++++ THE RECORDS

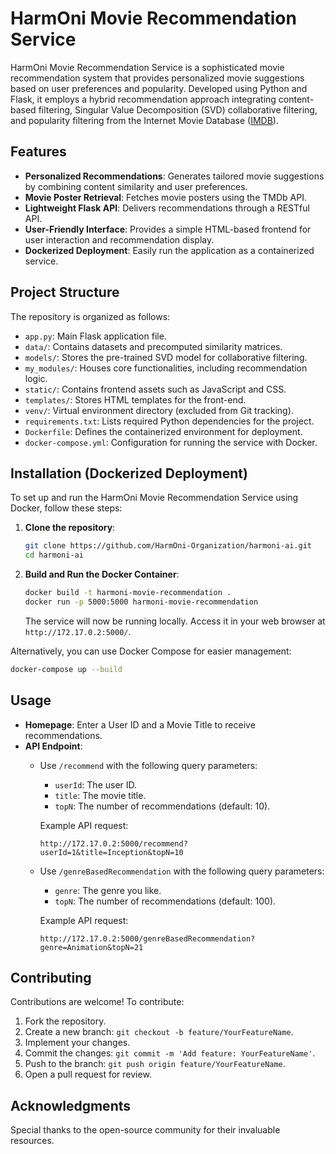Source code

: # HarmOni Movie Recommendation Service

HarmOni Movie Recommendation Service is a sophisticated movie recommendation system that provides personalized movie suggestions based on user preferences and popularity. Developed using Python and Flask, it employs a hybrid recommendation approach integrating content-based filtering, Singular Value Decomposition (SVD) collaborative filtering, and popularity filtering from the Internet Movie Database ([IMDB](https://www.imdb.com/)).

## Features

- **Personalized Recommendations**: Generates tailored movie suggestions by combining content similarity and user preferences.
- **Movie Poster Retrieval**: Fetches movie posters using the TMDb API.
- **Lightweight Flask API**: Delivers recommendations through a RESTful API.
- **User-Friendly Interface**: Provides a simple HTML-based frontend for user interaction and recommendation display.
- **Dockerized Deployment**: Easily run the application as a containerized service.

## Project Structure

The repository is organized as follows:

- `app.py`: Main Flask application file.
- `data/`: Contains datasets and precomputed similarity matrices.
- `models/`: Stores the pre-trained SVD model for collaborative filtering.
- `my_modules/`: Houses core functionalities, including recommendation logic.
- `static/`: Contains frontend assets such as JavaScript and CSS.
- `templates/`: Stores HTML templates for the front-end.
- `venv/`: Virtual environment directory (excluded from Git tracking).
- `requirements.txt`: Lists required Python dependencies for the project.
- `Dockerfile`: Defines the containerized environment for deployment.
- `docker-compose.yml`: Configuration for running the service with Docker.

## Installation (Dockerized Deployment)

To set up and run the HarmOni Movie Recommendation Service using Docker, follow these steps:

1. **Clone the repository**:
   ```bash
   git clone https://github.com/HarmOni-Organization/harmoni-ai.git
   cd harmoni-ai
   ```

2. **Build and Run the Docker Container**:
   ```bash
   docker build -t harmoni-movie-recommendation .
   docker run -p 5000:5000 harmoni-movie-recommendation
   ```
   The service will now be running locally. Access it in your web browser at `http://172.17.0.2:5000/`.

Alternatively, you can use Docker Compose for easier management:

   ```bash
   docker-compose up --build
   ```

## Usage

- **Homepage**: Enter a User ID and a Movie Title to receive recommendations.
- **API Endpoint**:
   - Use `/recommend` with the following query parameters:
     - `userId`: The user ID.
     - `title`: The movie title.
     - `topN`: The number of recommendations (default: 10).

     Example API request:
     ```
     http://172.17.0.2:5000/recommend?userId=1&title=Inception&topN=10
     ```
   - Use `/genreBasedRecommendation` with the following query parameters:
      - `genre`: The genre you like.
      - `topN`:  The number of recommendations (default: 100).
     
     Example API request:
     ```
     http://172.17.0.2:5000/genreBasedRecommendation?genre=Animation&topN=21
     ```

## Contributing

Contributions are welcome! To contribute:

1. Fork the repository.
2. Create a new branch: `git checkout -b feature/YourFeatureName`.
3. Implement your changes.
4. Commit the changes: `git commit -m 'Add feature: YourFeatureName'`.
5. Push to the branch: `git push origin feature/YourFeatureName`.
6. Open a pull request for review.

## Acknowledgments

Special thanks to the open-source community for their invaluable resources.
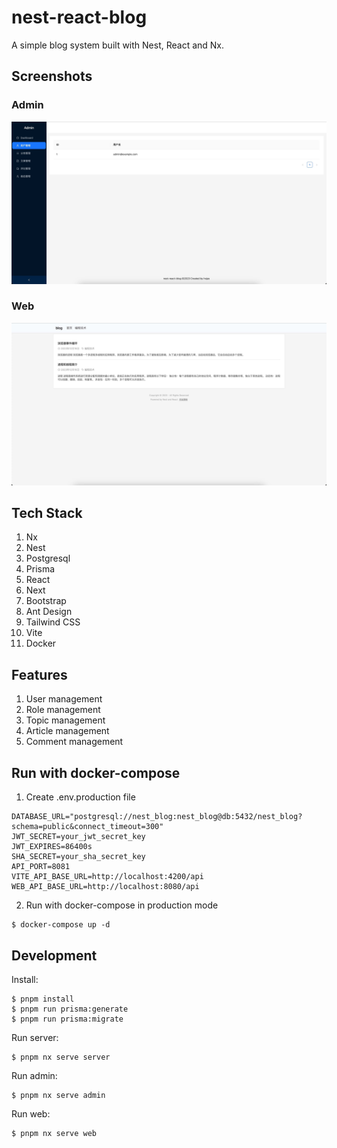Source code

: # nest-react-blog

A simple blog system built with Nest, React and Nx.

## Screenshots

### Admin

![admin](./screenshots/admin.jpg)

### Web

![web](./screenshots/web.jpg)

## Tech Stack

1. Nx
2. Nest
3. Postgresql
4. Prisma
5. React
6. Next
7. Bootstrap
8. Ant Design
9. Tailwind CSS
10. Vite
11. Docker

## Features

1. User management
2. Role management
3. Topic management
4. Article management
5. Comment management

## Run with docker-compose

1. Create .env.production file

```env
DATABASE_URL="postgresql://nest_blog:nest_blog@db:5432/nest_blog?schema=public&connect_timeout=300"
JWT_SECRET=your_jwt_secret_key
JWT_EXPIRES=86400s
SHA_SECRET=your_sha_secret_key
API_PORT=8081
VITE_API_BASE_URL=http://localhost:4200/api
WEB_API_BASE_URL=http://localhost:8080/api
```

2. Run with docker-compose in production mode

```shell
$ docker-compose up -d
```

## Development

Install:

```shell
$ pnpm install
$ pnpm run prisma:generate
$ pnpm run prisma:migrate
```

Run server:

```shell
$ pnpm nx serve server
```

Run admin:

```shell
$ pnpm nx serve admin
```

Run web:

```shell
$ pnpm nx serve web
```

++++++++

### WORK ITEM
Collect every line from the records above that contains the word "simple".

### RESPONSE
- **User-Friendly Interface**: Provides a simple HTML-based frontend for user interaction and recommendation display.
A simple blog system built with Nest, React and Nx.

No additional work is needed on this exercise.